Items from a dataset:
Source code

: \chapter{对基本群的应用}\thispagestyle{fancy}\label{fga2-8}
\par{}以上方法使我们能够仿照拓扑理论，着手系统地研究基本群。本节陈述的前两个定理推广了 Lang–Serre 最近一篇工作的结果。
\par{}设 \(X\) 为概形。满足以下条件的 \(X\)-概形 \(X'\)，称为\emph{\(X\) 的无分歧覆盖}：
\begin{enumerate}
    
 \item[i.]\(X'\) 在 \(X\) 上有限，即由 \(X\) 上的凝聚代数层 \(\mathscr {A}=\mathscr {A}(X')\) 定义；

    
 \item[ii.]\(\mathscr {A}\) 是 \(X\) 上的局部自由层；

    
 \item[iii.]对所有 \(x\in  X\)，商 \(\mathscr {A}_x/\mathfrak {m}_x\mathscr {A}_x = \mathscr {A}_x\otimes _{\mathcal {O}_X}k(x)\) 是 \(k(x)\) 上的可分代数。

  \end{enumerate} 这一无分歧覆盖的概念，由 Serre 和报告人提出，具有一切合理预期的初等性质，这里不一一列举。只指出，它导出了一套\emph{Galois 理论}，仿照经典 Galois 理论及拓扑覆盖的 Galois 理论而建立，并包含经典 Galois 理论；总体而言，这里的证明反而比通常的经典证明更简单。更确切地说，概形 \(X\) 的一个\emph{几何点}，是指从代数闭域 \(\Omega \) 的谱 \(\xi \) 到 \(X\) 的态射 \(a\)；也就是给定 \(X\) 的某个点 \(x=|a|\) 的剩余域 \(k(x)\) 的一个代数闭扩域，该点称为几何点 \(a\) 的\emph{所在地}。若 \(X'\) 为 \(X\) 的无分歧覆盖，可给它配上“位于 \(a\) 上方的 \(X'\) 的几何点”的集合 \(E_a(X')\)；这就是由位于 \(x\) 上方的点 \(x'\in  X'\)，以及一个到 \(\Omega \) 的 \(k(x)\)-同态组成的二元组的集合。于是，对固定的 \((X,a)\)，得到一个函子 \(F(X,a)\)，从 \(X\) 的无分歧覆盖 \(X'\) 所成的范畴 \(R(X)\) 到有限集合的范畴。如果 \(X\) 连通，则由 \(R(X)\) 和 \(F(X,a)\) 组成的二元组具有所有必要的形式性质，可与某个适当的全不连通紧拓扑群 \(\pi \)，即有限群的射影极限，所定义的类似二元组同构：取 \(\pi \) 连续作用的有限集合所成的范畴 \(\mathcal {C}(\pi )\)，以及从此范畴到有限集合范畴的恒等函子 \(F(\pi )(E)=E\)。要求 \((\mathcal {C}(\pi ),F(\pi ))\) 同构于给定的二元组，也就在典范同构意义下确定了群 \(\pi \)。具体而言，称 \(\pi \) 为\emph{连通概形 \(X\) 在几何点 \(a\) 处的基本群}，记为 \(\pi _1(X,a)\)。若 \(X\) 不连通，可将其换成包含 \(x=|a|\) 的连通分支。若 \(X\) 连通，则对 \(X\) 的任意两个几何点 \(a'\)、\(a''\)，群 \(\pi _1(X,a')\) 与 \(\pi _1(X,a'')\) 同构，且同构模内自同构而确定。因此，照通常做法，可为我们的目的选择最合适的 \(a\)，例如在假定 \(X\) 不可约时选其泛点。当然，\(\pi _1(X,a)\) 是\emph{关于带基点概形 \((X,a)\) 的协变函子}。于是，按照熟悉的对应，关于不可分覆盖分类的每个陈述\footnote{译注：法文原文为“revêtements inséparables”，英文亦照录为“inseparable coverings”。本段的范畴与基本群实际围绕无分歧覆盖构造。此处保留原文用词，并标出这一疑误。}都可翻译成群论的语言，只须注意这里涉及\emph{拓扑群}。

» **GOAL OF THE EXERCISE**: If a line of the data above contains "mathscr", copy it out.

» **ANSWER SECTION**:
 \item[i.]\(X'\) 在 \(X\) 上有限，即由 \(X\) 上的凝聚代数层 \(\mathscr {A}=\mathscr {A}(X')\) 定义；
 \item[ii.]\(\mathscr {A}\) 是 \(X\) 上的局部自由层；
 \item[iii.]对所有 \(x\in  X\)，商 \(\mathscr {A}_x/\mathfrak {m}_x\mathscr {A}_x = \mathscr {A}_x\otimes _{\mathcal {O}_X}k(x)\) 是 \(k(x)\) 上的可分代数。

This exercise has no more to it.